== DATA TO PROCESS

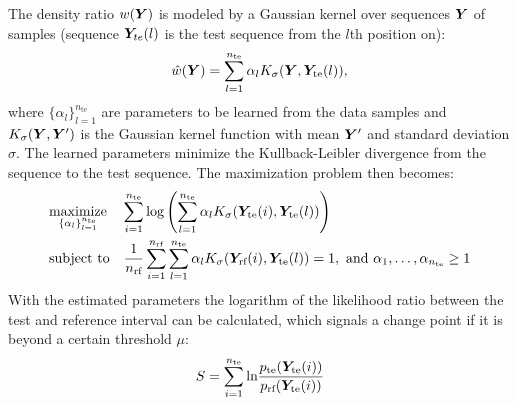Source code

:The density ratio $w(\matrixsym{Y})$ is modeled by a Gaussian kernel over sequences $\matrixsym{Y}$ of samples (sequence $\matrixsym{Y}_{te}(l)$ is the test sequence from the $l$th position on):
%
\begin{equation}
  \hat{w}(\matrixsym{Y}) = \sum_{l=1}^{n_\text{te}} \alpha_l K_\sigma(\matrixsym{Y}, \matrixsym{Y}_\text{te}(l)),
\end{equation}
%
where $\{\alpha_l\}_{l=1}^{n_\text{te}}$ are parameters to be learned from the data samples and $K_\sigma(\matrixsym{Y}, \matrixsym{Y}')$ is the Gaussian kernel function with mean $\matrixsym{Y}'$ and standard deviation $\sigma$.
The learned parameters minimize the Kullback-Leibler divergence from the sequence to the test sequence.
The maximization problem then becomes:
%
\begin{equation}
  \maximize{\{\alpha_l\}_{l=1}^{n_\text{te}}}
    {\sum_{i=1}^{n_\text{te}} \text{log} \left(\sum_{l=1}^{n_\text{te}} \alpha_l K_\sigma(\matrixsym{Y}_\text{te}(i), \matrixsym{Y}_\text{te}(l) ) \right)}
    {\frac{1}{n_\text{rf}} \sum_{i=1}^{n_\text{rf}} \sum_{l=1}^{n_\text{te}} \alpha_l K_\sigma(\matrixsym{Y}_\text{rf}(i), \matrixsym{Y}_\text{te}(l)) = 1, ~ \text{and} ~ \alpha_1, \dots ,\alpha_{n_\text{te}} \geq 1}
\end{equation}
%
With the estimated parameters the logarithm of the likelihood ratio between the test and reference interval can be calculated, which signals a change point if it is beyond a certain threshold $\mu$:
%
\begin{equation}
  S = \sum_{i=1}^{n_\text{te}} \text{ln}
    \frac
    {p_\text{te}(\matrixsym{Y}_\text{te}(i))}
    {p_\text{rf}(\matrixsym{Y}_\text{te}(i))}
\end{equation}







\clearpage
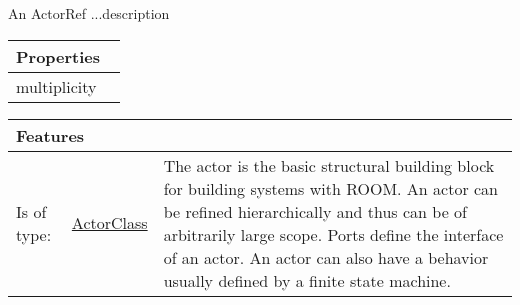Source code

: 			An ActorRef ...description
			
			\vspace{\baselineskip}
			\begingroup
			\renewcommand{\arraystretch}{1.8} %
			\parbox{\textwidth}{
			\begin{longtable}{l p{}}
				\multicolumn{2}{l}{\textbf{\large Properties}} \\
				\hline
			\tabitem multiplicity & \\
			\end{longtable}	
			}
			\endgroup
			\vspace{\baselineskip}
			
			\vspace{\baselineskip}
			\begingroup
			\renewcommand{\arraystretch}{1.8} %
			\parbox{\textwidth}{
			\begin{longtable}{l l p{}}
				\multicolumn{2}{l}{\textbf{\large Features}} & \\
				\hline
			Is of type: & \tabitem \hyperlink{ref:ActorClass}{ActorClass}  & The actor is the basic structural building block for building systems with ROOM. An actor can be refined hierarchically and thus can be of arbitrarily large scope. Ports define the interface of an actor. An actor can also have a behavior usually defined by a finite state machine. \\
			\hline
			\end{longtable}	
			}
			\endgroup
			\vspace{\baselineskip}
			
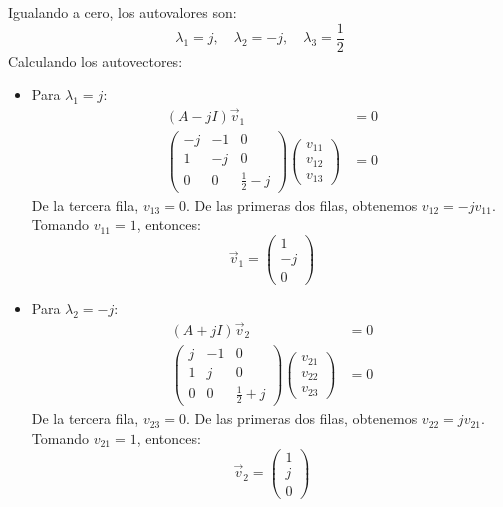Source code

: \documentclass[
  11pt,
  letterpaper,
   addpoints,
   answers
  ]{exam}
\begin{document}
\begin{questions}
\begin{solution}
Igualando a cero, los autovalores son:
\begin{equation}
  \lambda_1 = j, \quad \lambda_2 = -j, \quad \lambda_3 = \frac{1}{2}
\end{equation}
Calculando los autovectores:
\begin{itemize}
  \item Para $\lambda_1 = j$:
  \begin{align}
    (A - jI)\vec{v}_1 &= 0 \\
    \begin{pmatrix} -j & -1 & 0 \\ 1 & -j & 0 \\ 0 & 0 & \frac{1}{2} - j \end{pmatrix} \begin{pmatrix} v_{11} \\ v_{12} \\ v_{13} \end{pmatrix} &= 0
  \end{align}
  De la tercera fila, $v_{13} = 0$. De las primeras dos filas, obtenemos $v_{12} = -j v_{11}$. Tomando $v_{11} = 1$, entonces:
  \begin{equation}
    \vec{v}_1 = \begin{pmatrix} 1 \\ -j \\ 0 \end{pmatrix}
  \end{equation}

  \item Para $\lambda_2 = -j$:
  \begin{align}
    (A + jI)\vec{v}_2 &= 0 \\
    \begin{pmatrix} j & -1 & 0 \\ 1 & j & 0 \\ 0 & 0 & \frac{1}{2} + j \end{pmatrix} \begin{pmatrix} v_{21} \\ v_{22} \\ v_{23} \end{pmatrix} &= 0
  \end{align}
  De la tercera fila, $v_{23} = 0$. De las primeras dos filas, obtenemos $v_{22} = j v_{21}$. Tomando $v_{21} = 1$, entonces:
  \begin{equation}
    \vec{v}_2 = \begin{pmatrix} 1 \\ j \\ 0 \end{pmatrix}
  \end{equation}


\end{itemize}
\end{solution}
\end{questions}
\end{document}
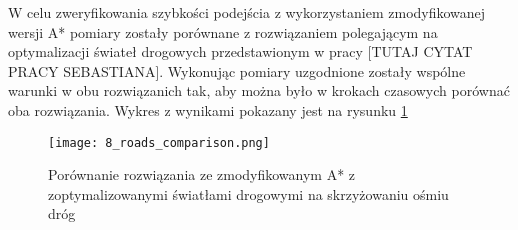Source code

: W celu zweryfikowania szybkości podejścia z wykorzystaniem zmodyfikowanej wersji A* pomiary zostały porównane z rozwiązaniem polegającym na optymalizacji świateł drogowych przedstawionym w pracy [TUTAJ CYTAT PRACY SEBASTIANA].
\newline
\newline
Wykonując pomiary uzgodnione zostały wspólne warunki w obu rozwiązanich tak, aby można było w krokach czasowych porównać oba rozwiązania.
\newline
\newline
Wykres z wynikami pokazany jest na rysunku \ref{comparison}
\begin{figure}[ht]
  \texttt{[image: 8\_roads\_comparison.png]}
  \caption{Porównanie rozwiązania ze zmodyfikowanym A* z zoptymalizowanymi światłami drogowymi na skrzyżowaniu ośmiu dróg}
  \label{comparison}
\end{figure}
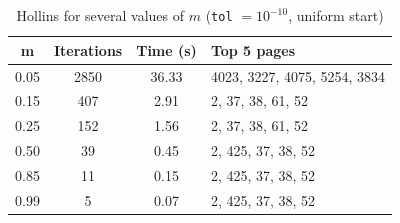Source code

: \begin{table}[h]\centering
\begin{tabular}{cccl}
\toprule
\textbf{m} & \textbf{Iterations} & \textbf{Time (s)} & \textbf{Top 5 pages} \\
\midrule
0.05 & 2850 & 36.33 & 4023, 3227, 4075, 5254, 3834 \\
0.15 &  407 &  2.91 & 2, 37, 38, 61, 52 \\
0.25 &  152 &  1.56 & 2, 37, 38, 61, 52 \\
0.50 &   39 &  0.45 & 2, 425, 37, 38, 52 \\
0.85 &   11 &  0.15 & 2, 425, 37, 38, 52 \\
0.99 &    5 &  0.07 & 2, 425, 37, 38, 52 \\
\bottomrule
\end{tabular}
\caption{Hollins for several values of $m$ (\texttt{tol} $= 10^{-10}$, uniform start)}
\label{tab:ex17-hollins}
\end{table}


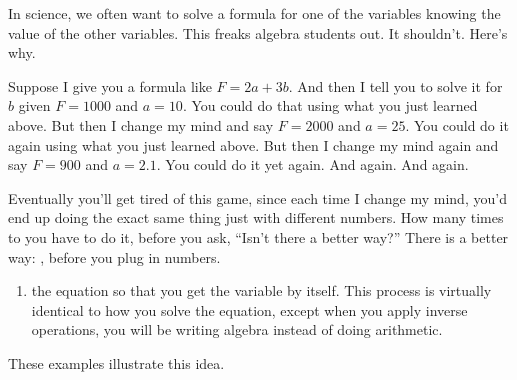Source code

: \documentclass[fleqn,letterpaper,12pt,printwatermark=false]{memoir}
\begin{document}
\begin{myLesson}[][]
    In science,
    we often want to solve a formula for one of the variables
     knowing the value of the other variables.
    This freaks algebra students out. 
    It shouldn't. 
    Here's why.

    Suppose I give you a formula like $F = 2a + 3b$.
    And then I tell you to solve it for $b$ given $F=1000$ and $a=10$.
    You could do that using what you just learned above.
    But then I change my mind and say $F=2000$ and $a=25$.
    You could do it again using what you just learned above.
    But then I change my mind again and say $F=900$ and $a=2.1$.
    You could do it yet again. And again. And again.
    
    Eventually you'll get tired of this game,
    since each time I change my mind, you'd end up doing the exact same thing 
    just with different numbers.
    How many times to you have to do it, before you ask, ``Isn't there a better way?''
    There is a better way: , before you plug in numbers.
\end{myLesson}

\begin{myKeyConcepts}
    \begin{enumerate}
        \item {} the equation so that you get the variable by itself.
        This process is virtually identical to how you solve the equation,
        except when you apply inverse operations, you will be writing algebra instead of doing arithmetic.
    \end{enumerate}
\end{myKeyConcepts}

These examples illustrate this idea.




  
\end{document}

====

> TASK TO COMPLETE
None of the pictures should be copied, but every record above must be returned exactly.

> ANSWER SPACE
Source code

:The density ratio $w(\matrixsym{Y})$ is modeled by a Gaussian kernel over sequences $\matrixsym{Y}$ of samples (sequence $\matrixsym{Y}_{te}(l)$ is the test sequence from the $l$th position on):
%
\begin{equation}
  \hat{w}(\matrixsym{Y}) = \sum_{l=1}^{n_\text{te}} \alpha_l K_\sigma(\matrixsym{Y}, \matrixsym{Y}_\text{te}(l)),
\end{equation}
%
where $\{\alpha_l\}_{l=1}^{n_\text{te}}$ are parameters to be learned from the data samples and $K_\sigma(\matrixsym{Y}, \matrixsym{Y}')$ is the Gaussian kernel function with mean $\matrixsym{Y}'$ and standard deviation $\sigma$.
The learned parameters minimize the Kullback-Leibler divergence from the sequence to the test sequence.
The maximization problem then becomes:
%
\begin{equation}
  \maximize{\{\alpha_l\}_{l=1}^{n_\text{te}}}
    {\sum_{i=1}^{n_\text{te}} \text{log} \left(\sum_{l=1}^{n_\text{te}} \alpha_l K_\sigma(\matrixsym{Y}_\text{te}(i), \matrixsym{Y}_\text{te}(l) ) \right)}
    {\frac{1}{n_\text{rf}} \sum_{i=1}^{n_\text{rf}} \sum_{l=1}^{n_\text{te}} \alpha_l K_\sigma(\matrixsym{Y}_\text{rf}(i), \matrixsym{Y}_\text{te}(l)) = 1, ~ \text{and} ~ \alpha_1, \dots ,\alpha_{n_\text{te}} \geq 1}
\end{equation}
%
With the estimated parameters the logarithm of the likelihood ratio between the test and reference interval can be calculated, which signals a change point if it is beyond a certain threshold $\mu$:
%
\begin{equation}
  S = \sum_{i=1}^{n_\text{te}} \text{ln}
    \frac
    {p_\text{te}(\matrixsym{Y}_\text{te}(i))}
    {p_\text{rf}(\matrixsym{Y}_\text{te}(i))}
\end{equation}







\clearpage
Source code

: 			An ActorRef ...description
			
			\vspace{\baselineskip}
			\begingroup
			\renewcommand{\arraystretch}{1.8} %
			\parbox{\textwidth}{
			\begin{longtable}{l p{}}
				\multicolumn{2}{l}{\textbf{\large Properties}} \\
				\hline
			\tabitem multiplicity & \\
			\end{longtable}	
			}
			\endgroup
			\vspace{\baselineskip}
			
			\vspace{\baselineskip}
			\begingroup
			\renewcommand{\arraystretch}{1.8} %
			\parbox{\textwidth}{
			\begin{longtable}{l l p{}}
				\multicolumn{2}{l}{\textbf{\large Features}} & \\
				\hline
			Is of type: & \tabitem \hyperlink{ref:ActorClass}{ActorClass}  & The actor is the basic structural building block for building systems with ROOM. An actor can be refined hierarchically and thus can be of arbitrarily large scope. Ports define the interface of an actor. An actor can also have a behavior usually defined by a finite state machine. \\
			\hline
			\end{longtable}	
			}
			\endgroup
			\vspace{\baselineskip}
			
Source code

: \documentclass[
  11pt,
  letterpaper,
   addpoints,
   answers
  ]{exam}
\begin{document}
\begin{questions}
\begin{solution}
Igualando a cero, los autovalores son:
\begin{equation}
  \lambda_1 = j, \quad \lambda_2 = -j, \quad \lambda_3 = \frac{1}{2}
\end{equation}
Calculando los autovectores:
\begin{itemize}
  \item Para $\lambda_1 = j$:
  \begin{align}
    (A - jI)\vec{v}_1 &= 0 \\
    \begin{pmatrix} -j & -1 & 0 \\ 1 & -j & 0 \\ 0 & 0 & \frac{1}{2} - j \end{pmatrix} \begin{pmatrix} v_{11} \\ v_{12} \\ v_{13} \end{pmatrix} &= 0
  \end{align}
  De la tercera fila, $v_{13} = 0$. De las primeras dos filas, obtenemos $v_{12} = -j v_{11}$. Tomando $v_{11} = 1$, entonces:
  \begin{equation}
    \vec{v}_1 = \begin{pmatrix} 1 \\ -j \\ 0 \end{pmatrix}
  \end{equation}

  \item Para $\lambda_2 = -j$:
  \begin{align}
    (A + jI)\vec{v}_2 &= 0 \\
    \begin{pmatrix} j & -1 & 0 \\ 1 & j & 0 \\ 0 & 0 & \frac{1}{2} + j \end{pmatrix} \begin{pmatrix} v_{21} \\ v_{22} \\ v_{23} \end{pmatrix} &= 0
  \end{align}
  De la tercera fila, $v_{23} = 0$. De las primeras dos filas, obtenemos $v_{22} = j v_{21}$. Tomando $v_{21} = 1$, entonces:
  \begin{equation}
    \vec{v}_2 = \begin{pmatrix} 1 \\ j \\ 0 \end{pmatrix}
  \end{equation}


\end{itemize}
\end{solution}
\end{questions}
\end{document}
Source code

: W celu zweryfikowania szybkości podejścia z wykorzystaniem zmodyfikowanej wersji A* pomiary zostały porównane z rozwiązaniem polegającym na optymalizacji świateł drogowych przedstawionym w pracy [TUTAJ CYTAT PRACY SEBASTIANA].
\newline
\newline
Wykonując pomiary uzgodnione zostały wspólne warunki w obu rozwiązanich tak, aby można było w krokach czasowych porównać oba rozwiązania.
\newline
\newline
Wykres z wynikami pokazany jest na rysunku \ref{comparison}
\begin{figure}[ht]
  \texttt{[image: 8\_roads\_comparison.png]}
  \caption{Porównanie rozwiązania ze zmodyfikowanym A* z zoptymalizowanymi światłami drogowymi na skrzyżowaniu ośmiu dróg}
  \label{comparison}
\end{figure}
Source code

: \begin{table}[h]\centering
\begin{tabular}{cccl}
\toprule
\textbf{m} & \textbf{Iterations} & \textbf{Time (s)} & \textbf{Top 5 pages} \\
\midrule
0.05 & 2850 & 36.33 & 4023, 3227, 4075, 5254, 3834 \\
0.15 &  407 &  2.91 & 2, 37, 38, 61, 52 \\
0.25 &  152 &  1.56 & 2, 37, 38, 61, 52 \\
0.50 &   39 &  0.45 & 2, 425, 37, 38, 52 \\
0.85 &   11 &  0.15 & 2, 425, 37, 38, 52 \\
0.99 &    5 &  0.07 & 2, 425, 37, 38, 52 \\
\bottomrule
\end{tabular}
\caption{Hollins for several values of $m$ (\texttt{tol} $= 10^{-10}$, uniform start)}
\label{tab:ex17-hollins}
\end{table}


Source code

: \documentclass[fleqn,letterpaper,12pt,printwatermark=false]{memoir}
\begin{document}
\begin{myLesson}[][]
    In science,
    we often want to solve a formula for one of the variables
     knowing the value of the other variables.
    This freaks algebra students out. 
    It shouldn't. 
    Here's why.

    Suppose I give you a formula like $F = 2a + 3b$.
    And then I tell you to solve it for $b$ given $F=1000$ and $a=10$.
    You could do that using what you just learned above.
    But then I change my mind and say $F=2000$ and $a=25$.
    You could do it again using what you just learned above.
    But then I change my mind again and say $F=900$ and $a=2.1$.
    You could do it yet again. And again. And again.
    
    Eventually you'll get tired of this game,
    since each time I change my mind, you'd end up doing the exact same thing 
    just with different numbers.
    How many times to you have to do it, before you ask, ``Isn't there a better way?''
    There is a better way: , before you plug in numbers.
\end{myLesson}

\begin{myKeyConcepts}
    \begin{enumerate}
        \item {} the equation so that you get the variable by itself.
        This process is virtually identical to how you solve the equation,
        except when you apply inverse operations, you will be writing algebra instead of doing arithmetic.
    \end{enumerate}
\end{myKeyConcepts}

These examples illustrate this idea.




  
\end{document}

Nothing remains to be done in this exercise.